Community Details at a Glance
The Homes
Structure
A named village under Oakleaf's single POA, one association plan-wide, unlike Eagle Harbor's sub-HOAs
Stock
2000s-era single-family
Identity
Village names organize the plan's map and its market tiers
Status
Resale-only inside the built-out plan
Costs & Fees
POA
Oakleaf's plan-wide association dues, confirm current
CDD
The Oakleaf CDD on the tax bill, the amenity campus's funding
Capex
2000s systems, the corridor's standing questions
Amenities
Campus
Oakleaf's pools, water features, athletic centers and parks
Schools
The Oakleaf campuses minutes away
Retail
Oakleaf Town Center at the plan's edge
Village
Named-village identity within the single structure
Location
Setting
Interior Oakleaf Plantation, Clay side
Role
One of the plan's established village cores
ZIP
32065, Orange Park
The Village: Named and Tiered
2000s-era single-family across the full size range, tiered the corridor's standard way: original-era value homes, renovated cores, and the larger plans on backing lots. The village name carries the comp set, Cannons Point's era and streetscape price together, and the plan's averages blur what the village curve shows.
The era's questions, roof, HVAC, water heater, kitchen, assign each home its tier, and the school-season calendar moves the renovated tier fastest.
More on Living at Cannons Point
The depth without the wall of text. Open what matters to you.
The campus life
One-rulebook simplicity
The plan's rhythm
The no-CDD shadow
What to Check Before You Offer
Before you write on any Cannons Point home, run this list.
- Current POA dues and the CDD assessment, both lines, current
- The CDD's bond-versus-O&M split and retirement schedule
- Village-level comps by condition tier
- The era's four questions, roof, HVAC, water heater, kitchen
- Insurance quote inside the inspection period
- The POA's single rulebook read for your plans
- School zoning per address
- The Forest Hammock comparison run on decade math
Cannons Point teaches the Oakleaf lesson in miniature: the plan is one association wearing fourteen names, and the names still run the market. Village-level comps beat the averages, the POA+CDD stack prices the campus, and the no-CDD shadow from Forest Hammock keeps every negotiation honest. Buy the village by its name, price it by its tier, and the corridor's biggest plan trades as rationally as its smallest pocket.
Our advice: run the corridor's defining spreadsheet, this village's stack-inclusive decade cost against Forest Hammock's, and let your household's actual pool-and-court usage decide it. The campus is worth its funding to the households who live there; the math tells everyone else.
Cannons Point vs. Comparable Options
The honest way to place Cannons Point is across the corridor's structures.

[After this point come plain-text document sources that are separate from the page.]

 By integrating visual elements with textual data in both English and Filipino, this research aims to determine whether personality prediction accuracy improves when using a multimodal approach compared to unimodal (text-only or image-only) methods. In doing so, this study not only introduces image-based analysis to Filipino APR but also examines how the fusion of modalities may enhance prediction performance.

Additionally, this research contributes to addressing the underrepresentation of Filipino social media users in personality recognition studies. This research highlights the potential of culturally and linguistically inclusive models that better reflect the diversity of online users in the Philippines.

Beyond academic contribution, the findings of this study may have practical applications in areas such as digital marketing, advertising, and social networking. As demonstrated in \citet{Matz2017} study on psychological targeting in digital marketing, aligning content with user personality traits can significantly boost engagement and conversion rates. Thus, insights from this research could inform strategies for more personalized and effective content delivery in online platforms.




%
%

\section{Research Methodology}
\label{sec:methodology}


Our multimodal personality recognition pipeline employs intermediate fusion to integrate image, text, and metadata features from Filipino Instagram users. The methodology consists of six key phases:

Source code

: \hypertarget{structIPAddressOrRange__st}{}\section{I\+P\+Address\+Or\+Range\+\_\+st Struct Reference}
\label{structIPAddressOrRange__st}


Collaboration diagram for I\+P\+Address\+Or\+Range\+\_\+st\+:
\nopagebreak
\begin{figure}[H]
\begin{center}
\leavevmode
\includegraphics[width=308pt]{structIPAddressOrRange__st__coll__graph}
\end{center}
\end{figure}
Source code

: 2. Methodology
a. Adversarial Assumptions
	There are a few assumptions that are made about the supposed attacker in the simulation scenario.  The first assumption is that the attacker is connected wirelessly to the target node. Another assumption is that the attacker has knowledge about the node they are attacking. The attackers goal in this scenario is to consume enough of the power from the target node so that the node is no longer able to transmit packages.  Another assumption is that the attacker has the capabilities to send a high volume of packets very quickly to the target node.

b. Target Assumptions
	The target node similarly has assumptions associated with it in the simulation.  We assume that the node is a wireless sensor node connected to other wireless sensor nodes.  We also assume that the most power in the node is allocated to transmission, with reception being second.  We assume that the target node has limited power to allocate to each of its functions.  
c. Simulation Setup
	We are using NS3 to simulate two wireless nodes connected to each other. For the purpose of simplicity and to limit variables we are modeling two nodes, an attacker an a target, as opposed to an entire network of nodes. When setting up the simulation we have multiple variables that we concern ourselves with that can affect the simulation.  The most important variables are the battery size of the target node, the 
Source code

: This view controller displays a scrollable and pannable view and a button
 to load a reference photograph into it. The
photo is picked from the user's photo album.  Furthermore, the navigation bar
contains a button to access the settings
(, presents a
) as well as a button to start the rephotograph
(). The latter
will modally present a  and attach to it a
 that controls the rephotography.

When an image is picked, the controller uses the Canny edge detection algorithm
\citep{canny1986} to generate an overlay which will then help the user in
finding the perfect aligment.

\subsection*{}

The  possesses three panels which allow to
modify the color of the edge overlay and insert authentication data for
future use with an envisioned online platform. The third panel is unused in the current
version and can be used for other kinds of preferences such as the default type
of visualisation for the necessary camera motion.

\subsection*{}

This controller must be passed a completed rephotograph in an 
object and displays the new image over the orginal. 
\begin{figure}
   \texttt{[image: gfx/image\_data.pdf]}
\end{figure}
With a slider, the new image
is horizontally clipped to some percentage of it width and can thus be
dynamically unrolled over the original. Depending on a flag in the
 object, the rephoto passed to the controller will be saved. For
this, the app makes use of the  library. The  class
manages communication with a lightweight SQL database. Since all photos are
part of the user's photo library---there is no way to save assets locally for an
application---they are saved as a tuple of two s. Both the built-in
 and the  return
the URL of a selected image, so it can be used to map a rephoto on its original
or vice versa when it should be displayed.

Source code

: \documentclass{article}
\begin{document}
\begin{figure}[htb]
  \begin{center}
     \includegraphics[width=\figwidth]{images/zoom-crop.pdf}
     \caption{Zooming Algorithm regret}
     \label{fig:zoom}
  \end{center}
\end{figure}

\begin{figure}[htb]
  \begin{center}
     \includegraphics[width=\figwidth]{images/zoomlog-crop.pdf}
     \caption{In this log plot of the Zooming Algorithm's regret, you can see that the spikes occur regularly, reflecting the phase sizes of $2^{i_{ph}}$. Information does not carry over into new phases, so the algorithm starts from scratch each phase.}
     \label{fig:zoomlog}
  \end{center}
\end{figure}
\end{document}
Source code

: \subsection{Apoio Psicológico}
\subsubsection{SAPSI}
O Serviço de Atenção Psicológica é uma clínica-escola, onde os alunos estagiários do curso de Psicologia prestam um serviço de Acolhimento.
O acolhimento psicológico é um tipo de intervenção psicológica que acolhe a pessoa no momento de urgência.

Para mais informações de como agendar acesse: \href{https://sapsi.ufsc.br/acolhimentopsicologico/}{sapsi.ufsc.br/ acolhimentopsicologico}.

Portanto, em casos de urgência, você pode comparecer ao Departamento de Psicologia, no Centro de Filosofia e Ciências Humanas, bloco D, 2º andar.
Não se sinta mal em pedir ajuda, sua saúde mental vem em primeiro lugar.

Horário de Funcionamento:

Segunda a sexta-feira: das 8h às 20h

| Community | How it compares to Cannons Point |
|---|---|
| Highland Mill | The sibling village, same structure, its own curve. Inventory timing decides between them. |
| Forest Hammock | The no-CDD counterargument, ~$500/yr against the stack, amenities-lite against the campus. The corridor's defining comparison. |
| Eagle Landing | The golf-and-resort tier, bigger amenities, bigger carrying costs, the plan's premium side. |
| Waterford Ranch | The no-CDD newer single-family nearby, 2022+ systems against the village's campus access. |
| Oakleaf Plantation (the plan) | The full fourteen-village map, the master guide for shopping the names side by side. |
Cannons Point's case: an established named village inside the corridor's amenity anchor, with the schools inside the plan. The case against: the corridor's heaviest fee profile, 2000s capex, and rivals selling lighter structures minutes away.
The Honest Trade-offs
Pros
- The corridor's deepest amenity campus included.
- One-association simplicity, a single rulebook.
- Oakleaf feeder schools inside the plan.
- Named-village identity sharpens the comps.
- Established streets in the plan's core.
- School-season liquidity in the renovated tier.
Cons
- The POA+CDD stack, the corridor's heaviest.
- 2000s capex at decision age.
- No village-level governance or amenities.
- Plan-scale school-hour traffic.
- The no-CDD shadow disciplines every resale.
- Fourteen-village comps demand precision.